* [What to do] Could you copy every line in the listing below that has the word "tailwindcss"?

=======

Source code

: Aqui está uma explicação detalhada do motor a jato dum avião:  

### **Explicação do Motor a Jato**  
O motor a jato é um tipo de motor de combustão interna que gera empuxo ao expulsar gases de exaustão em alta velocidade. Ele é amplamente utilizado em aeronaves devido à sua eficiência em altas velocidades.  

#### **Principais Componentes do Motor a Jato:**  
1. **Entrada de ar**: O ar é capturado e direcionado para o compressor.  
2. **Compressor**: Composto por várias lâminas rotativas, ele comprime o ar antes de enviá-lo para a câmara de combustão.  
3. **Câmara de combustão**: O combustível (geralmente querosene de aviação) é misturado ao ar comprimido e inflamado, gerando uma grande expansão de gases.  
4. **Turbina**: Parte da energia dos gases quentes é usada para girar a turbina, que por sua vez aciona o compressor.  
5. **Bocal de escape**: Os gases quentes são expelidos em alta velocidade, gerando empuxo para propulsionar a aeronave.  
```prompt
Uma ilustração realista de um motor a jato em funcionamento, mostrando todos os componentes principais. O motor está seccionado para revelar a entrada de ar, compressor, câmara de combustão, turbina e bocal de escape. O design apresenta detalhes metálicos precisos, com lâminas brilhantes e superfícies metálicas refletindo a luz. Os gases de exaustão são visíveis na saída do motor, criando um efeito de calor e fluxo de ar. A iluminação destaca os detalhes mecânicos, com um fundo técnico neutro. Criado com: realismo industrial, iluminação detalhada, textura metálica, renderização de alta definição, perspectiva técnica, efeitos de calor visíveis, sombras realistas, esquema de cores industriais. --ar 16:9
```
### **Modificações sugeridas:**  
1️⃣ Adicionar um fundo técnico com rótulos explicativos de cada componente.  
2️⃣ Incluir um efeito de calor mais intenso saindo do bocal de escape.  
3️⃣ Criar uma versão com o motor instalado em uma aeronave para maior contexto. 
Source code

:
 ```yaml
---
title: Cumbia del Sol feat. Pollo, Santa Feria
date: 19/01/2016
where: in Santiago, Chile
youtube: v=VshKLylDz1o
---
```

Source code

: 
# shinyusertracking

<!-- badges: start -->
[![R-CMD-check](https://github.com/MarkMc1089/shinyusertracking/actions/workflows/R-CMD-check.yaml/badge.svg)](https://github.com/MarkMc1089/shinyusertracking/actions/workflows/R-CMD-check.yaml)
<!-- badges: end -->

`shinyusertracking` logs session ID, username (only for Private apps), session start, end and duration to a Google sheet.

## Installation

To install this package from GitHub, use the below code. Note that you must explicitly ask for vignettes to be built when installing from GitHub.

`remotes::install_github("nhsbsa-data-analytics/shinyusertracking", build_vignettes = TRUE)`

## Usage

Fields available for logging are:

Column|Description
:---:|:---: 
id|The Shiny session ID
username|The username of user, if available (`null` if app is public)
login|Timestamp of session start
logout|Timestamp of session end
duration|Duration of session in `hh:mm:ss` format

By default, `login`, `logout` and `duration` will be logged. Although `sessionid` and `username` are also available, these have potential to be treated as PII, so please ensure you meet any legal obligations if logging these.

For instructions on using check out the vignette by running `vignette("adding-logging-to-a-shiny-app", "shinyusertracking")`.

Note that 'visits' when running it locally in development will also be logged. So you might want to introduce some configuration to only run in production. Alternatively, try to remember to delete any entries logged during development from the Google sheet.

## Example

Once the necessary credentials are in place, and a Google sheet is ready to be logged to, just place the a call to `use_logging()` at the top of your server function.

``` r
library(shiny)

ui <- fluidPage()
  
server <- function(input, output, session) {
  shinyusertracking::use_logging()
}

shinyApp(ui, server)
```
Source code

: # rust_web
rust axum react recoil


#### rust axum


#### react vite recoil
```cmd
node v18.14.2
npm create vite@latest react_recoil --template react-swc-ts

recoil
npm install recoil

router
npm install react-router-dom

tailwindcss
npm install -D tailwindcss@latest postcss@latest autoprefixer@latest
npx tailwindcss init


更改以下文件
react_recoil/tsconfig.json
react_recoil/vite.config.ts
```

=======

* [Written solution]
tailwindcss
npm install -D tailwindcss@latest postcss@latest autoprefixer@latest
npx tailwindcss init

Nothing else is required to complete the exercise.